In the entries below, find every line with "square" and copy it.

*Dataset records*:
·····
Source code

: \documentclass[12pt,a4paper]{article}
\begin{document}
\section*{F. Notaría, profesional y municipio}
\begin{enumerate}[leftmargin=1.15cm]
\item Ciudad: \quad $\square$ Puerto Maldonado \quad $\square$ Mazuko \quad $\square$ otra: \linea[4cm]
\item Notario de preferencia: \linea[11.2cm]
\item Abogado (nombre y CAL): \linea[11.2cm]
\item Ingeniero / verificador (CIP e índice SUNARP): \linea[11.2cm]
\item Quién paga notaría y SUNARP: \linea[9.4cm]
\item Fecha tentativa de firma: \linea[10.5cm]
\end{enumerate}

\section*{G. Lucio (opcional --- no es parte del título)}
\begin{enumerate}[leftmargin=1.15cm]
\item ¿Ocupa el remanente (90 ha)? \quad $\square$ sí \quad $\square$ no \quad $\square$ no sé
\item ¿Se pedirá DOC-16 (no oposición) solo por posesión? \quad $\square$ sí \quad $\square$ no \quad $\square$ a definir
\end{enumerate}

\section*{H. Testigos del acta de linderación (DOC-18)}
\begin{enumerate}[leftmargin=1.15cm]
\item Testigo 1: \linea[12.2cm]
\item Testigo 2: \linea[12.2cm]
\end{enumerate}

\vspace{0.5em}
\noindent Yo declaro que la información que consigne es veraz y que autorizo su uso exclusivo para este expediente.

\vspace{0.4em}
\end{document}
·····
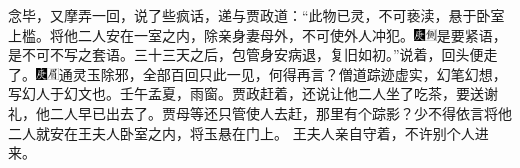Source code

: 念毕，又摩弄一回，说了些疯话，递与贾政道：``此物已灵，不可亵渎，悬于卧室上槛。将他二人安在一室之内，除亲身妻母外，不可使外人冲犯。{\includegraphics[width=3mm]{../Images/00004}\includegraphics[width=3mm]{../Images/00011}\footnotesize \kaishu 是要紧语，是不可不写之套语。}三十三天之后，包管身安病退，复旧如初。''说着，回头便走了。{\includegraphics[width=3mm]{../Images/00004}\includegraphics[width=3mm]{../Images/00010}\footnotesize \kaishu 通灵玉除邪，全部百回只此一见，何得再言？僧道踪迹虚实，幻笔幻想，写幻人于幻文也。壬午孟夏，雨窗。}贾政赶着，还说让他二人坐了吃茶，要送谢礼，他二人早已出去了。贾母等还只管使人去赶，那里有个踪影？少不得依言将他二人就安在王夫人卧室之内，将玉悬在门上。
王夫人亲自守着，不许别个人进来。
·····
*Result below*:
\item Ciudad: \quad $\square$ Puerto Maldonado \quad $\square$ Mazuko \quad $\square$ otra: \linea[4cm]
\item ¿Ocupa el remanente (90 ha)? \quad $\square$ sí \quad $\square$ no \quad $\square$ no sé
\item ¿Se pedirá DOC-16 (no oposición) solo por posesión? \quad $\square$ sí \quad $\square$ no \quad $\square$ a definir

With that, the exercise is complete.